Anaconda compiler tools

Anaconda 5.0 switched from OS-provided compiler tools to our own toolsets. This allows improved compiler capabilities, including better security and performance. This page describes how to use these tools and enable these benefits.

Compiler packages

Before Anaconda 5.0, compilers were installed using system tools such as XCode or yum install gcc. Now there are conda packages for Linux and macOS compilers. Unlike the previous GCC 4.8.5 packages that included GCC, g++, and GFortran all in the same package, these conda packages are split into separate compilers:

macOS:

clang_osx-64.
clangxx_osx-64.
gfortran_osx-64.

Linux:

gcc_linux-64.
gxx_linux-64.
gfortran_linux-64.

A compiler's "build platform" is the platform where the compiler runs and builds the code.

A compiler's "host platform" is the platform where the built code will finally be hosted and run.

Notice that all of these package names end in a platform identifier which specifies the host platform. All compiler packages are specific to both the build platform and the host platform.

Using the compiler packages

The compiler packages can be installed with conda. Because they are designed with (pseudo) cross-compiling in mind, all of the executables in a compiler package are "prefixed." Instead of gcc, the executable name of the compiler you use will be something like x86_64-conda_cos6-linux-gnu-gcc. These full compiler names are shown in the build logs, recording the host platform and helping prevent the common mistake of using the wrong compiler.

Many build tools such as make and CMake search by default for a compiler named simply gcc, so we set environment variables to point these tools to the correct compiler.

We set these variables in conda activate.d scripts, so any environment in which you will use the compilers must first be activated so the scripts will run. Conda-build does this activation for you using activation hooks installed with the compiler packages in CONDA_PREFIX/etc/conda/activate.d, so no additional effort is necessary.

You can activate the root environment with the command conda activate root.

macOS SDK

The macOS compilers require the macOS 10.9 SDK or above. The SDK license prevents it from being bundled in the conda package. We know of 2 current sources for the macOS SDKs:

We usually install the 10.10 SDK at /opt/MacOSX10.10.sdk but you may install it anywhere. Edit your conda_build_config.yaml file to point to it, like this:

CONDA_BUILD_SYSROOT:
  - /opt/MacOSX10.10.sdk        # [osx]

At Anaconda, we have this configuration setting in a centralized conda_build_config.yaml at the root of our recipe repository. Since we run build commands from that location, the file and the setting are used for all recipes. The conda_build_config.yaml search order is described further at Creating conda-build variant config files.
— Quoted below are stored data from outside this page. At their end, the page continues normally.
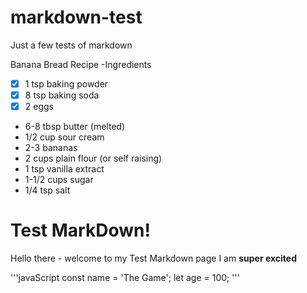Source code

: # markdown-test
Just a few tests of markdown

Banana Bread Recipe
-Ingredients
* [x] 1 tsp baking powder
* [x] 8 tsp baking soda
* [x] 2 eggs
* 6-8 tbsp butter (melted)
* 1/2 cup sour cream
* 2-3 bananas
* 2 cups plain flour (or self raising)
* 1 tsp vanilla extract
* 1-1/2 cups sugar
* 1/4 tsp salt

# Test MarkDown!
Hello there - welcome to my Test Markdown page
I am **super excited**

'''javaScript
const name = 'The Game';
let age = 100;
'''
Build scripts for macOS should make use of the variables MACOSX_DEPLOYMENT_TARGET and CONDA_BUILD_SYSROOT, which are set by conda-build (see Environment variables). These variables should be translated into correct compiler arguments, e.g. for Clang this would be:

clang .. -isysroot ${CONDA_BUILD_SYSROOT} -mmacosx-version-min=${MACOSX_DEPLOYMENT_TARGET} ..

Most build tools, e.g. CMake and distutils (setuptools), will automatically pick up MACOSX_DEPLOYMENT_TARGET but you need to pass CONDA_BUILD_SYSROOT explicitly. For CMake, this can be done with the option -DCMAKE_OSX_SYSROOT=${CONDA_BUILD_SYSROOT}. When building Python extensions with distutils, one should always extend CFLAGS before calling setup.py:

export CFLAGS="${CFLAGS} -i sysroot ${CONDA_BUILD_SYSROOT}"

When building C++ extensions with Cython, CXXFLAGS must be similarly modified.

Backward compatibility

Some users want to use the latest Anaconda packages but do not yet want to use the Anaconda compilers. To enable this, the latest Python package builds have a default _sysconfigdata file. This file sets the compilers provided by the system, such as gcc and g++, as the default compilers. This way allows legacy recipes to keep working.

Python packages also include an alternative _sysconfigdata file that sets the Anaconda compilers as the default compilers. The Anaconda Python executable itself is made with these Anaconda compilers.

The compiler packages set the environment variable _PYTHON_SYSCONFIGDATA_NAME, which tells Python which _sysconfigdata file to use. This variable is set at activation time using the activation hooks described above.

The new _sysconfigdata customization system is only present in recent versions of the Python package. Conda-build automatically tries to use the latest Python version available in the currently configured channels, which normally gets the latest from the default channel. If you're using something other than conda-build while working with the new compilers, conda does not automatically update Python, so make sure you have the correct _sysconfigdata files by updating your Python package manually.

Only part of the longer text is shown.